Wow. This is quite a climbdown for Ohio Gov. John Kasich, as reported by the Columbus Dispatch: Gov. John Kasich pleaded with organized labor leaders today to compromise on Senate Bill 5 and cancel a fall referendum on the controversial bill that peels back public employee collective bargaining rights.
Kasich said avoiding a fight over state Issue 2 is in best interest of everyone, including public employee unions. He asked the unions to set aside political agendas and past offenses.
But We Are Ohio, the coalition that is leading the effort to overturn the collective bargaining law, reacted negatively almost immediately.
They can repeal the entire bill or join us in voting no on Nov. 8, said spokeswoman Melissa Fazekas
.
Senate Democratic leader Capri Cafaro of Hubbard said in a statement:
The time to negotiate was during the legislative process, not 197 days after Senate Bill 5 was first introduced in the Ohio Senate.

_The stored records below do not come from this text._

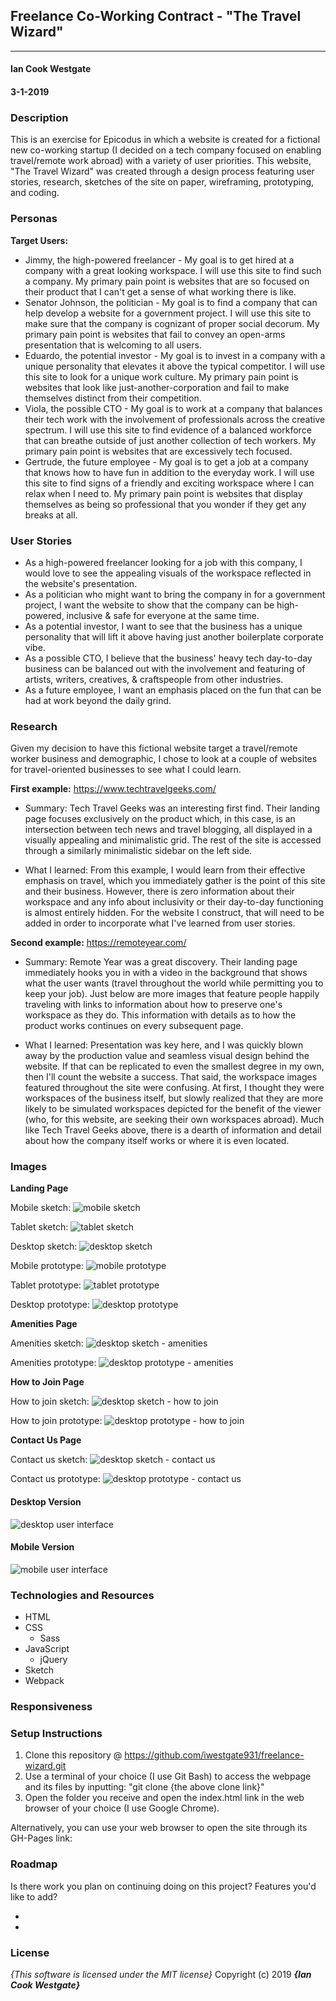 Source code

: ## Freelance Co-Working Contract - "The Travel Wizard"
---

#### Ian Cook Westgate
#### 3-1-2019

### Description

This is an exercise for Epicodus in which a website is created for a fictional new co-working startup (I decided on a tech company focused on enabling travel/remote work abroad) with a variety of user priorities. This website, "The Travel Wizard" was created through a design process featuring user stories, research, sketches of the site on paper, wireframing, prototyping, and coding.

### Personas

**Target Users:**

* Jimmy, the high-powered freelancer - My goal is to get hired at a company with a great looking workspace. I will use this site to find such a company. My primary pain point is websites that are so focused on their product that I can't get a sense of what working there is like.
* Senator Johnson, the politician - My goal is to find a company that can help develop a website for a government project. I will use this site to make sure that the company is cognizant of proper social decorum. My primary pain point is websites that fail to convey an open-arms presentation that is welcoming to all users.
* Eduardo, the potential investor - My goal is to invest in a company with a unique personality that elevates it above the typical competitor. I will use this site to look for a unique work culture. My primary pain point is websites that look like just-another-corporation and fail to make themselves distinct from their competition.
* Viola, the possible CTO - My goal is to work at a company that balances their tech work with the involvement of professionals across the creative spectrum. I will use this site to find evidence of a balanced workforce that can breathe outside of just another collection of tech workers. My primary pain point is websites that are excessively tech focused.
* Gertrude, the future employee - My goal is to get a job at a company that knows how to have fun in addition to the everyday work. I will use this site to find signs of a friendly and exciting workspace where I can relax when I need to. My primary pain point is websites that display themselves as being so professional that you wonder if they get any breaks at all.

### User Stories

* As a high-powered freelancer looking for a job with this company, I would love to see the appealing visuals of the workspace reflected in the website's presentation.
* As a politician who might want to bring the company in for a government project, I want the website to show that the company can be high-powered, inclusive & safe for everyone at the same time.
* As a potential investor, I want to see that the business has a unique personality that will lift it above having just another boilerplate corporate vibe.
* As a possible CTO, I believe that the business' heavy tech day-to-day business can be balanced out with the involvement and featuring of artists, writers, creatives, & craftspeople from other industries.
* As a future employee, I want an emphasis placed on the fun that can be had at work beyond the daily grind.

### Research

Given my decision to have this fictional website target a travel/remote worker business and demographic, I chose to look at a couple of websites for travel-oriented businesses to see what I could learn.

**First example:** https://www.techtravelgeeks.com/

* Summary: Tech Travel Geeks was an interesting first find. Their landing page focuses exclusively on the product which, in this case, is an intersection between tech news and travel blogging, all displayed in a visually appealing and minimalistic grid. The rest of the site is accessed through a similarly minimalistic sidebar on the left side.

* What I learned: From this example, I would learn from their effective emphasis on travel, which you immediately gather is the point of this site and their business. However, there is zero information about their workspace and any info about inclusivity or their day-to-day functioning is almost entirely hidden. For the website I construct, that will need to be added in order to incorporate what I've learned from user stories.

**Second example:** https://remoteyear.com/

* Summary: Remote Year was a great discovery. Their landing page immediately hooks you in with a video in the background that shows what the user wants (travel throughout the world while permitting you to keep your job). Just below are more images that feature people happily traveling with links to information about how to preserve one's workspace as they do. This information with details as to how the product works continues on every subsequent page.

* What I learned: Presentation was key here, and I was quickly blown away by the production value and seamless visual design behind the website. If that can be replicated to even the smallest degree in my own, then I'll count the website a success. That said, the workspace images featured throughout the site were confusing. At first, I thought they were workspaces of the business itself, but slowly realized that they are more likely to be simulated workspaces depicted for the benefit of the viewer (who, for this website, are seeking their own workspaces abroad). Much like Tech Travel Geeks above, there is a dearth of information and detail about how the company itself works or where it is even located.

### Images

**Landing Page**

Mobile sketch:
 ![mobile sketch](assets/img/landing-page-mobile.jpg)

Tablet sketch:
 ![tablet sketch](assets/img/landing-page-tablet.jpg)

Desktop sketch:
 ![desktop sketch](assets/img/landing-page-desktop.jpg)

Mobile prototype:
 ![mobile prototype](assets/img/landing-page-mobile-prototype.png)

Tablet prototype:
 ![tablet prototype](assets/img/landing-page-tablet-prototype.png)

Desktop prototype:
 ![desktop prototype](assets/img/landing-page-desktop-prototype.png)

**Amenities Page**

Amenities sketch:
 ![desktop sketch - amenities](assets/img/amenities-page.jpg)

Amenities prototype:
 ![desktop prototype - amenities](assets/img/amenities-prototype.png)

**How to Join Page**

How to join sketch:
 ![desktop sketch - how to join](assets/img/how-to-join-page.jpg)

How to join prototype:
 ![desktop prototype - how to join](assets/img/how-to-join-prototype.png)

**Contact Us Page**

Contact us sketch:
 ![desktop sketch - contact us](assets/img/contact-page.jpg)

Contact us prototype:
 ![desktop prototype - contact us](assets/img/contact-prototype.png)

#### Desktop Version

![desktop user interface](assets/img/)

#### Mobile Version

![mobile user interface](assets/img/)


### Technologies and Resources

* HTML
* CSS
  * Sass
* JavaScript
  * jQuery
* Sketch
* Webpack

### Responsiveness



### Setup Instructions

1. Clone this repository @ https://github.com/iwestgate931/freelance-wizard.git
2. Use a terminal of your choice (I use Git Bash) to access the webpage and its files by inputting: "git clone {the above clone link}"
3. Open the folder you receive and open the index.html link in the web browser of your choice (I use Google Chrome).

Alternatively, you can use your web browser to open the site through its GH-Pages link:

### Roadmap

Is there work you plan on continuing doing on this project? Features you'd like to add?

*
*

### License

*{This software is licensed under the MIT license}*
Copyright (c) 2019 **_{Ian Cook Westgate}_**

Unfortunately, it has taken too long for the governor and GOP leaders to acknowledge they overreached.
As the Cleveland Plain-Dealer notes, a record 1.3 million signatures were collected to put the repeal question on the ballot, several times the number legally required.
The hard-charging Kasich, who prides himself on never wilting to outside pressures, especially from media, said he yielded this time to editorials in The Columbus Dispatch and The Plain Dealer that called for the two sides to sit down and talk.
Kasich says his timing has nothing to do with efforts to repeal the law, or with a recent Quinnipiac poll that shows the measure being defeated by a double-digit margin.
This is not an effort that is being put forward because we fear were going to lose, Kasich said.
The Quinnipiac poll, released in late July, showed voters favoring a repeal of SB5, 56-to-32-percent a 24 point margin.
Yeah. It has nothing to do with a fear of losing. Nothing at all.
I see where Kasich is also continuing to press forward with plans to privatize the Ohio Turnpike, a proposal that calls for a 50-year lease of the facility to private companies in return for an estimated $3 billion. The deal could have implications for a proposal here in Georgia to build privately operated toll lanes along I-75 and I-575.
The Ohio project is inspired by the example of neighboring Indiana. But as the Cleveland Plain Dealer notes:
In 2006 Indiana struck a $3.8 billion, 75-year lease for its 151-mile toll road with a foreign consortium. The money has helped fund a 10-year infrastructure project across the Hoosier State. Kasich looks to Indiana as an example to emulate.
But tolls along the Indiana turnpike have more than doubled in just five years, the upkeep of the toll road and its rest stops has been criticized, and the company that leased the turnpike is now in danger of defaulting on the loans used to acquire the Indiana Toll Road, according to the Financial Times.